* [INPUT FOR THIS TASK]:
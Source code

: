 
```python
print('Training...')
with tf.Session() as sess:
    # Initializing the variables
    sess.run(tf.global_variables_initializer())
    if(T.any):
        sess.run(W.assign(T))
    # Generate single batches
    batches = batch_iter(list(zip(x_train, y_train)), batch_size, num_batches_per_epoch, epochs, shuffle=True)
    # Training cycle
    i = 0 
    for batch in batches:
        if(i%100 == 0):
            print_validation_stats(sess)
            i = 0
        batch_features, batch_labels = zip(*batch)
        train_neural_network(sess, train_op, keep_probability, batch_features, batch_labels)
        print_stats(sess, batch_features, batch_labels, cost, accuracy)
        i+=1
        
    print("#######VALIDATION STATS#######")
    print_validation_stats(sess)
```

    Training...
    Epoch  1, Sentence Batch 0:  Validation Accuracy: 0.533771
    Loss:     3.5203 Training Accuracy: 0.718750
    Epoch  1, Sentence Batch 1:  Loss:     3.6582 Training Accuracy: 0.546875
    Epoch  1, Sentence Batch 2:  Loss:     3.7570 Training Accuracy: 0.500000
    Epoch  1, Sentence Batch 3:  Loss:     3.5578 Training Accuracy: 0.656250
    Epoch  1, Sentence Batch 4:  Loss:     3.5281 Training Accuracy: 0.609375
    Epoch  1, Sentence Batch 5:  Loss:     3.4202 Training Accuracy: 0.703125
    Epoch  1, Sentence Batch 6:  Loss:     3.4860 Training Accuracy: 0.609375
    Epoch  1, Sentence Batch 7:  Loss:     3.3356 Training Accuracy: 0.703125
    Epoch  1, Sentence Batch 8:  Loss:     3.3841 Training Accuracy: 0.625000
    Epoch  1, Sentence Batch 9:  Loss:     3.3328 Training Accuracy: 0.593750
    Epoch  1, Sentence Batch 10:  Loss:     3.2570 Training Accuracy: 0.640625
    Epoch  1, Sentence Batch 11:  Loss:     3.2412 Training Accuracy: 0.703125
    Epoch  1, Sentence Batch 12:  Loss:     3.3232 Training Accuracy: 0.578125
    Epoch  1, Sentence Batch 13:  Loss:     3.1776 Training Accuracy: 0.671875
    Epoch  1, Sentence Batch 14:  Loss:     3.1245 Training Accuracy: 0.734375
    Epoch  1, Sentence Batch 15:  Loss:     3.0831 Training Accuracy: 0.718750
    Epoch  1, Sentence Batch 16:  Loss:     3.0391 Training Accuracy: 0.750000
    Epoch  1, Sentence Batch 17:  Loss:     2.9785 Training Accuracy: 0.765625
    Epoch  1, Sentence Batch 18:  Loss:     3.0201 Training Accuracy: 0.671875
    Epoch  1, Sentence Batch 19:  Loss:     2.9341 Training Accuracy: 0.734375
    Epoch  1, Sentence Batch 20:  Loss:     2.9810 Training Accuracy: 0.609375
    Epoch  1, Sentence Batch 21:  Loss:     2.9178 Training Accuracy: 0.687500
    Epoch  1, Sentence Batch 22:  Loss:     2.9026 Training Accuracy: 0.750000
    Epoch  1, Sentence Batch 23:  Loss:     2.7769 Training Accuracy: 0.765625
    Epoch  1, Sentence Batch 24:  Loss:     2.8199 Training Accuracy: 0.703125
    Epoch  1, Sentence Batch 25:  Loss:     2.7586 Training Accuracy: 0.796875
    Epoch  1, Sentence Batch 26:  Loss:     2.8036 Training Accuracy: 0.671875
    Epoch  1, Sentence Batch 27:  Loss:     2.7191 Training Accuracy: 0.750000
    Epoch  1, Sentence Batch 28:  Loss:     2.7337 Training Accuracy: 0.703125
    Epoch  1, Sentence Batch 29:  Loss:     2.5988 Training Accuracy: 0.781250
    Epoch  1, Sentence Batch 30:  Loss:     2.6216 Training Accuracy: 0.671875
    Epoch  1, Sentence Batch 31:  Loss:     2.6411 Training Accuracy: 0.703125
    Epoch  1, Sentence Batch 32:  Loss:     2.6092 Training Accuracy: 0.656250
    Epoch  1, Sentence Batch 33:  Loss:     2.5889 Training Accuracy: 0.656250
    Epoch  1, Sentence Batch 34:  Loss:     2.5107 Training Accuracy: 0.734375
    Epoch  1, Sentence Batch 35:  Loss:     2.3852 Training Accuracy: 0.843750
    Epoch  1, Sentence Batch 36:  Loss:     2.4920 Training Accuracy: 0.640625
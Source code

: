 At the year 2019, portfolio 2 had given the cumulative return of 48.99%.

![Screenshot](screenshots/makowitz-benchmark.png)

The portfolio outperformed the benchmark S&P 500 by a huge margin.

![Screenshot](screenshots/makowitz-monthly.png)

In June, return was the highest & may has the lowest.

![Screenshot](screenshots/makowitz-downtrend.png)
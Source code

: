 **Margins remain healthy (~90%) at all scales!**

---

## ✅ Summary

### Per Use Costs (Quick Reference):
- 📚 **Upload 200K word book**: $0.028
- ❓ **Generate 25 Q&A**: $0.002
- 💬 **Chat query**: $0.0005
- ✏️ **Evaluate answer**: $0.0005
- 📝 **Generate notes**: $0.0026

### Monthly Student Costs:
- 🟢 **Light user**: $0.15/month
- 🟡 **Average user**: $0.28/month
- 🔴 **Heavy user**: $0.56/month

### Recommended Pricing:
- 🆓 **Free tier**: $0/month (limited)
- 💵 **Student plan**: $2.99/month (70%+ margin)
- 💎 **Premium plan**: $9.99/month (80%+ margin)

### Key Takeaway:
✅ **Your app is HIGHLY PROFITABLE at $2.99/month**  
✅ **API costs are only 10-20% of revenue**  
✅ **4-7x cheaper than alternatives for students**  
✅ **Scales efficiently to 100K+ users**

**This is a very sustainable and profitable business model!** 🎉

* [TASK TO COMPLETE]: Reproduce every record above exactly as it appears.

* [RESPONSE FOR THIS EXERCISE]:
Source code

: 
```python
print('Training...')
with tf.Session() as sess:
    # Initializing the variables
    sess.run(tf.global_variables_initializer())
    if(T.any):
        sess.run(W.assign(T))
    # Generate single batches
    batches = batch_iter(list(zip(x_train, y_train)), batch_size, num_batches_per_epoch, epochs, shuffle=True)
    # Training cycle
    i = 0 
    for batch in batches:
        if(i%100 == 0):
            print_validation_stats(sess)
            i = 0
        batch_features, batch_labels = zip(*batch)
        train_neural_network(sess, train_op, keep_probability, batch_features, batch_labels)
        print_stats(sess, batch_features, batch_labels, cost, accuracy)
        i+=1
        
    print("#######VALIDATION STATS#######")
    print_validation_stats(sess)
```

    Training...
    Epoch  1, Sentence Batch 0:  Validation Accuracy: 0.533771
    Loss:     3.5203 Training Accuracy: 0.718750
    Epoch  1, Sentence Batch 1:  Loss:     3.6582 Training Accuracy: 0.546875
    Epoch  1, Sentence Batch 2:  Loss:     3.7570 Training Accuracy: 0.500000
    Epoch  1, Sentence Batch 3:  Loss:     3.5578 Training Accuracy: 0.656250
    Epoch  1, Sentence Batch 4:  Loss:     3.5281 Training Accuracy: 0.609375
    Epoch  1, Sentence Batch 5:  Loss:     3.4202 Training Accuracy: 0.703125
    Epoch  1, Sentence Batch 6:  Loss:     3.4860 Training Accuracy: 0.609375
    Epoch  1, Sentence Batch 7:  Loss:     3.3356 Training Accuracy: 0.703125
    Epoch  1, Sentence Batch 8:  Loss:     3.3841 Training Accuracy: 0.625000
    Epoch  1, Sentence Batch 9:  Loss:     3.3328 Training Accuracy: 0.593750
    Epoch  1, Sentence Batch 10:  Loss:     3.2570 Training Accuracy: 0.640625
    Epoch  1, Sentence Batch 11:  Loss:     3.2412 Training Accuracy: 0.703125
    Epoch  1, Sentence Batch 12:  Loss:     3.3232 Training Accuracy: 0.578125
    Epoch  1, Sentence Batch 13:  Loss:     3.1776 Training Accuracy: 0.671875
    Epoch  1, Sentence Batch 14:  Loss:     3.1245 Training Accuracy: 0.734375
    Epoch  1, Sentence Batch 15:  Loss:     3.0831 Training Accuracy: 0.718750
    Epoch  1, Sentence Batch 16:  Loss:     3.0391 Training Accuracy: 0.750000
    Epoch  1, Sentence Batch 17:  Loss:     2.9785 Training Accuracy: 0.765625
    Epoch  1, Sentence Batch 18:  Loss:     3.0201 Training Accuracy: 0.671875
    Epoch  1, Sentence Batch 19:  Loss:     2.9341 Training Accuracy: 0.734375
    Epoch  1, Sentence Batch 20:  Loss:     2.9810 Training Accuracy: 0.609375
    Epoch  1, Sentence Batch 21:  Loss:     2.9178 Training Accuracy: 0.687500
    Epoch  1, Sentence Batch 22:  Loss:     2.9026 Training Accuracy: 0.750000
    Epoch  1, Sentence Batch 23:  Loss:     2.7769 Training Accuracy: 0.765625
    Epoch  1, Sentence Batch 24:  Loss:     2.8199 Training Accuracy: 0.703125
    Epoch  1, Sentence Batch 25:  Loss:     2.7586 Training Accuracy: 0.796875
    Epoch  1, Sentence Batch 26:  Loss:     2.8036 Training Accuracy: 0.671875
    Epoch  1, Sentence Batch 27:  Loss:     2.7191 Training Accuracy: 0.750000
    Epoch  1, Sentence Batch 28:  Loss:     2.7337 Training Accuracy: 0.703125
    Epoch  1, Sentence Batch 29:  Loss:     2.5988 Training Accuracy: 0.781250
    Epoch  1, Sentence Batch 30:  Loss:     2.6216 Training Accuracy: 0.671875
    Epoch  1, Sentence Batch 31:  Loss:     2.6411 Training Accuracy: 0.703125
    Epoch  1, Sentence Batch 32:  Loss:     2.6092 Training Accuracy: 0.656250
    Epoch  1, Sentence Batch 33:  Loss:     2.5889 Training Accuracy: 0.656250
    Epoch  1, Sentence Batch 34:  Loss:     2.5107 Training Accuracy: 0.734375
    Epoch  1, Sentence Batch 35:  Loss:     2.3852 Training Accuracy: 0.843750
    Epoch  1, Sentence Batch 36:  Loss:     2.4920 Training Accuracy: 0.640625
Source code

: At the year 2019, portfolio 2 had given the cumulative return of 48.99%.

![Screenshot](screenshots/makowitz-benchmark.png)

The portfolio outperformed the benchmark S&P 500 by a huge margin.

![Screenshot](screenshots/makowitz-monthly.png)

In June, return was the highest & may has the lowest.

![Screenshot](screenshots/makowitz-downtrend.png)
Source code

: **Margins remain healthy (~90%) at all scales!**

---

## ✅ Summary

### Per Use Costs (Quick Reference):
- 📚 **Upload 200K word book**: $0.028
- ❓ **Generate 25 Q&A**: $0.002
- 💬 **Chat query**: $0.0005
- ✏️ **Evaluate answer**: $0.0005
- 📝 **Generate notes**: $0.0026

### Monthly Student Costs:
- 🟢 **Light user**: $0.15/month
- 🟡 **Average user**: $0.28/month
- 🔴 **Heavy user**: $0.56/month

### Recommended Pricing:
- 🆓 **Free tier**: $0/month (limited)
- 💵 **Student plan**: $2.99/month (70%+ margin)
- 💎 **Premium plan**: $9.99/month (80%+ margin)

### Key Takeaway:
✅ **Your app is HIGHLY PROFITABLE at $2.99/month**  
✅ **API costs are only 10-20% of revenue**  
✅ **4-7x cheaper than alternatives for students**  
✅ **Scales efficiently to 100K+ users**

**This is a very sustainable and profitable business model!** 🎉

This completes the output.